Build the configurations

recognizer = "projects/["project_id"]/locations/global/recognizers/_"

cfg = %RecognitionConfig{
  decoding_config:
    {:auto_decoding_config, %Google.Cloud.Speech.V2.AutoDetectDecodingConfig{}},
  model: "long",
  language_codes: ["en-GB"],
  features: %{enable_automatic_punctuation: true}
}

str_cfg = %StreamingRecognitionConfig{
  config: cfg,
  streaming_features: %{interim_results: true}
}

str_cfg_req = %StreamingRecognizeRequest{
  streaming_request: {:streaming_config, str_cfg},
  recognizer: @recognizer
}

Start the server

  • Start the StreamingServer with start_link
  • Send the configuration request. This must always be the first request.
    {:ok, transcription_server} = StreamingServer.start_link()
    StreamingServer.send_config(transcription_server, str_cfg_req)

Send Requests

request = %StreamingRecognizeRequest{streaming_request: {:audio, data}, recognizer: recognizer}

StreamingServer.send_request(transcription_server, request)

Receive Responses

This is done in the original caller. You can also include this in a Phoenix.Channel.
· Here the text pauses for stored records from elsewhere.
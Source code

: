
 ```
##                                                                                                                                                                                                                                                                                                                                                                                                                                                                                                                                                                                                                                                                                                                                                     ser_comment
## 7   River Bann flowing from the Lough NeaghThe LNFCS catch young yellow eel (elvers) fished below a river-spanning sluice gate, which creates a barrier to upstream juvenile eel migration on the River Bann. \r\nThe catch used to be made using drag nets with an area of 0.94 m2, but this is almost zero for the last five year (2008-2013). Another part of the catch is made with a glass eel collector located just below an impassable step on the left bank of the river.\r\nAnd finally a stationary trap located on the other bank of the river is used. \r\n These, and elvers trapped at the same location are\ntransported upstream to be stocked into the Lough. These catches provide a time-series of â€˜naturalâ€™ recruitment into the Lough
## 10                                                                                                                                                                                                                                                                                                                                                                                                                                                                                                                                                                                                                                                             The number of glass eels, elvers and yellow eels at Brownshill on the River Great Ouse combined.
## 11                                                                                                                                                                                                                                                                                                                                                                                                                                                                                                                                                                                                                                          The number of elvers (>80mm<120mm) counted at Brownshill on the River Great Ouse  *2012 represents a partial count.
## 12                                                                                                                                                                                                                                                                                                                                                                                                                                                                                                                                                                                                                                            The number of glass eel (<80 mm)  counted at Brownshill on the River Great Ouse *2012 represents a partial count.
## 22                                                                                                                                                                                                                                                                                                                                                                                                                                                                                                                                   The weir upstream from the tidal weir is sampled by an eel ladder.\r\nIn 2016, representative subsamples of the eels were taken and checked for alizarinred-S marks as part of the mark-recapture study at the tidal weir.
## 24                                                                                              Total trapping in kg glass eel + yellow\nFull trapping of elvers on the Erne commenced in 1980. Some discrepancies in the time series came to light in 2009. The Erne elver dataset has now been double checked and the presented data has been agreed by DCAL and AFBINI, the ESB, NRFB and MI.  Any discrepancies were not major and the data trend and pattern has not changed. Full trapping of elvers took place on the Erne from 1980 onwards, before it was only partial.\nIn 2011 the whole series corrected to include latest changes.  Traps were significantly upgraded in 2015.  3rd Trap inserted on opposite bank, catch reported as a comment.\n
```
def handle_info(%StreamingRecognizeResponse{} = response, state) do
  results = response.results
  transcripts = Enum.map(results, fn result ->
    [alternative] = result.alternatives
      %{content: alternative.transcript, is_final: result.is_final}
  end)
end

Infinite stream

Google's STT V2 knows when a sentence finishes, as long as there's some silence after it. When that happens, it'll return the transcription without ending the stream.

Therefore, as long as we keep the stream open, we can keep transcribing realtime speech.

A few points to notice though.

  • The model must be long or latest_long. short will result in ending the stream after the first utterance.
  • One must end the stream to ensure the transcription stops.

Auto-generated modules

This library uses protobuf-elixir and its protoc-gen-elixir plugin to generate Elixir modules from *.proto files for Google's Speech gRPC API. The documentation for the types defined in *.proto files can be found here

Fixture

A recording fragment in test/fixtures comes from an audiobook "The adventures of Sherlock Holmes (version 2)" available on LibriVox

Status

Current version of library supports only Streaming API and not tested in production. Treat this as experimental.

License

This project includes modified code from [Original Project or Code Name], which is licensed under the Apache License 2.0 (the "License"). You may not use the files containing modifications from the original project except in compliance with the License. A copy of the License is included in this project in the file named LICENSE.

The original work is available at [link to the original repository or project homepage].

Portions of this project are modifications based on work created by Software Mansion and used according to terms described in the Apache License 2.0. See here for the original repository.

The modifications are also licensed under Apache License 2.0.

Disclaimer

While this project includes modified code from [Original Project or Code Name], it is not endorsed by or affiliated with the original authors or their organizations.